The economics of cloud computing, and the public cloud in particular, are compelling enough that even large enterprises with substantial risk to manage are using the cloud to run applications and store corporate data.
This means that the data is outside the organization's conventional perimeter. It may be in cloud infrastructure managed by the enterprise, or it may be on systems managed by SaaS providers like Salesforce for CRM, Office 365 or Github.
So what are the risks? Broadly speaking, the big risk is losing control of your data, which can have devastating repercussions to your business.
Running in the public cloud means you are running on systems with other cloud tenants under control of software owned and operated not by you, but by the cloud provider. Even though the cloud provider has secure infrastructure, you bear the primary responsibility for protecting your own data.
The growth of the cloud is also a concurrent and a contributing factor in the growth of mobile computing. Historically, cloud and mobile have been consumer-driven; security got lots of lip service but was certainly not the highest priority. Users just wanted to use all those cool apps to get their work done, and they'd go around the IT department if they had to.
For enterprises, security has to be the highest priority for storing confidential data in the cloud, and it can be done securely if you follow best practices. Among the measures you must take:
- Secure your data in transit: Ensure that your data is physically secure (this is the cloud provider's job) and that all connections to the cloud are secure. This means all web connections use HTTPS conforming to the most current cryptography standards.
- Secure your data at rest: You must make careful use of Identity and Access Management to ensure that only the intended users have access to restricted data. Use application-level facilities, such as folder permissions in Microsoft Office 365 OneDrive, to enforce the same permissions.
- Monitor your users and their activity: Employ an SSO (Single Sign-On) system to control user access to cloud resources.
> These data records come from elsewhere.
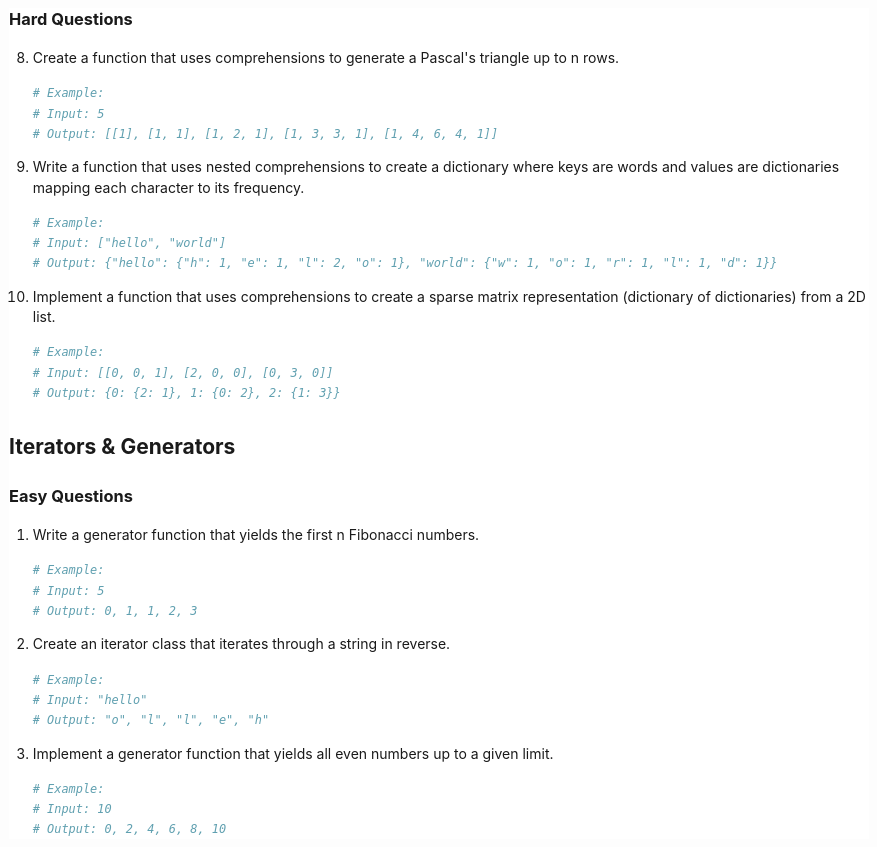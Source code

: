 ### Hard Questions
8. Create a function that uses comprehensions to generate a Pascal's triangle up to n rows.
   ```python
   # Example:
   # Input: 5
   # Output: [[1], [1, 1], [1, 2, 1], [1, 3, 3, 1], [1, 4, 6, 4, 1]]
   ```

9. Write a function that uses nested comprehensions to create a dictionary where keys are words and values are dictionaries mapping each character to its frequency.
   ```python
   # Example:
   # Input: ["hello", "world"]
   # Output: {"hello": {"h": 1, "e": 1, "l": 2, "o": 1}, "world": {"w": 1, "o": 1, "r": 1, "l": 1, "d": 1}}
   ```

10. Implement a function that uses comprehensions to create a sparse matrix representation (dictionary of dictionaries) from a 2D list.
    ```python
    # Example:
    # Input: [[0, 0, 1], [2, 0, 0], [0, 3, 0]]
    # Output: {0: {2: 1}, 1: {0: 2}, 2: {1: 3}}
    ```

## Iterators & Generators

### Easy Questions
1. Write a generator function that yields the first n Fibonacci numbers.
   ```python
   # Example:
   # Input: 5
   # Output: 0, 1, 1, 2, 3
   ```

2. Create an iterator class that iterates through a string in reverse.
   ```python
   # Example:
   # Input: "hello"
   # Output: "o", "l", "l", "e", "h"
   ```

3. Implement a generator function that yields all even numbers up to a given limit.
   ```python
   # Example:
   # Input: 10
   # Output: 0, 2, 4, 6, 8, 10
   ```
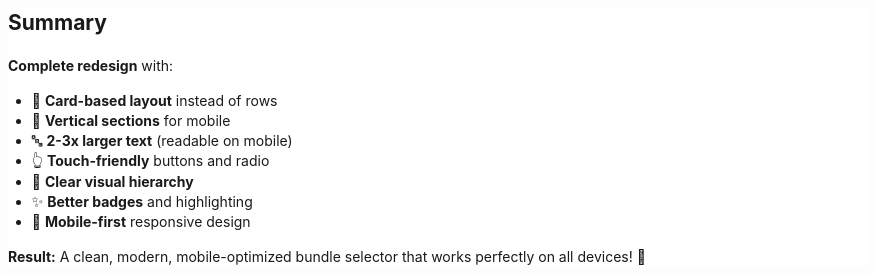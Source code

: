 ## Summary

**Complete redesign** with:
- 🎨 **Card-based layout** instead of rows
- 📐 **Vertical sections** for mobile
- 🔤 **2-3x larger text** (readable on mobile)
- 👆 **Touch-friendly** buttons and radio
- 🎯 **Clear visual hierarchy** 
- ✨ **Better badges** and highlighting
- 📱 **Mobile-first** responsive design

**Result:** A clean, modern, mobile-optimized bundle selector that works perfectly on all devices! 🚀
Log all activity and analyze the logs for anomalous behavior, such as the same user logging in from California and China in the same time frame. It is also wise to set up periodic reporting on usage patterns to spot anomalous activity and exposure of sensitive data, as well as to track usage trends to help refine operational processes.
- Ensure that corporate endpoints are secure: Use security software and devices on both endpoints and the networks to which they connect in order to block malware and prevent the use of stolen credentials.
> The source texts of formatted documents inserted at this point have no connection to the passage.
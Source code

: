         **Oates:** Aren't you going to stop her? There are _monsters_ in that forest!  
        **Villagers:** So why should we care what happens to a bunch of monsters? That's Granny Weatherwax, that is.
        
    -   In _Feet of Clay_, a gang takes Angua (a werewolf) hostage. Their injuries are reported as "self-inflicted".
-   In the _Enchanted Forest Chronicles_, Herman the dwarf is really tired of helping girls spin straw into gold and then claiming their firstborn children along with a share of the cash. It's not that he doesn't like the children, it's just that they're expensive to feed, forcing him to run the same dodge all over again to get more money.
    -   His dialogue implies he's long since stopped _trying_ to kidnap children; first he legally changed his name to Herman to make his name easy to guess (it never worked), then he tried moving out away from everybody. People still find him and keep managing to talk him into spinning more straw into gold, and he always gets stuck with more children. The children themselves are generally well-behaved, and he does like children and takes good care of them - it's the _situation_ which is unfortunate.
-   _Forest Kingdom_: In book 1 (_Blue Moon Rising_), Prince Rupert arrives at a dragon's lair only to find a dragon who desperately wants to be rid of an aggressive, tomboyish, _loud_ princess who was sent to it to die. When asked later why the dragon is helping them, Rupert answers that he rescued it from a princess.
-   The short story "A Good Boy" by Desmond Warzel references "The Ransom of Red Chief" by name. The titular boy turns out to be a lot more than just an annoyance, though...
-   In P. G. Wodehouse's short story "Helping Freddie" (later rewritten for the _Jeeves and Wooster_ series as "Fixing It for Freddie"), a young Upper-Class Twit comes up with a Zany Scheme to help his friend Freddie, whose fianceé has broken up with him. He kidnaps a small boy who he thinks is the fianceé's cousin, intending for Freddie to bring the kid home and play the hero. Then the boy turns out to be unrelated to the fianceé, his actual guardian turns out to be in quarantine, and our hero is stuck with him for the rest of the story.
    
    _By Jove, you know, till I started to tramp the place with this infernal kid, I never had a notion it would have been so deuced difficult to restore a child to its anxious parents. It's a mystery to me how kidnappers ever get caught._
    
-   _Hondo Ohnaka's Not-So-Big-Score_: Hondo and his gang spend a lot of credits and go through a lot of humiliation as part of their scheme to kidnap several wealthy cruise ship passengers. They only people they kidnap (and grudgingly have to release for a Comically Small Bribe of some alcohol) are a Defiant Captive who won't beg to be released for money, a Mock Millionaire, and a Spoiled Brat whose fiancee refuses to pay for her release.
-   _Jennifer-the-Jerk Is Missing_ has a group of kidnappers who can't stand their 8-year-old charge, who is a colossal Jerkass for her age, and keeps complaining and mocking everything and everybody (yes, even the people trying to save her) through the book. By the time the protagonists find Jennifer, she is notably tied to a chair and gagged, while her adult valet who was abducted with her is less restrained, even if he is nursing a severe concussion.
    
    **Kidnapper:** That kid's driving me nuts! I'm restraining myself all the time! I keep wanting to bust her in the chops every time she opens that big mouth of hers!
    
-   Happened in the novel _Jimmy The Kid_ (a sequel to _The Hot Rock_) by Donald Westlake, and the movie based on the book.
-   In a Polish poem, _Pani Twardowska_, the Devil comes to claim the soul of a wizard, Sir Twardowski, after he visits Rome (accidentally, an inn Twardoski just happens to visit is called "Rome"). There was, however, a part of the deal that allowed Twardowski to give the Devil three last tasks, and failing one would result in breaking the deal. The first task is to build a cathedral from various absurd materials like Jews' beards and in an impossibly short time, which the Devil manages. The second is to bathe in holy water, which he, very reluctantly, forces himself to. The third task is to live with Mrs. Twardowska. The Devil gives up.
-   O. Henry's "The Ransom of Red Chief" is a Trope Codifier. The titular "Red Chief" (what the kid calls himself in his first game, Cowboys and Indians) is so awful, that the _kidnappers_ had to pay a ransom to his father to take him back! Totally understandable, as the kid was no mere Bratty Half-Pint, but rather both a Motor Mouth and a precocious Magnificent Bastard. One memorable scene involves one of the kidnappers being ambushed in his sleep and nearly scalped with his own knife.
Yes, you can protect your assets in the cloud just as well as on your own hardware and software in your own data center. Cloud providers have already put substantial investments in many of the aspects of security you need, such as the physical and connectivity aspects. But for IaaS, the parts that are not virtualized - the operating system, the data management, the communications with the outside world - are your responsibility. Even for SaaS, you need to manage most aspects of data security.
Cloud security providers give you a comprehensive suite of tools at a more affordable price than you are likely to have on your own. Do it right, and it doesn't matter who owns the infrastructure, because you retain all the control.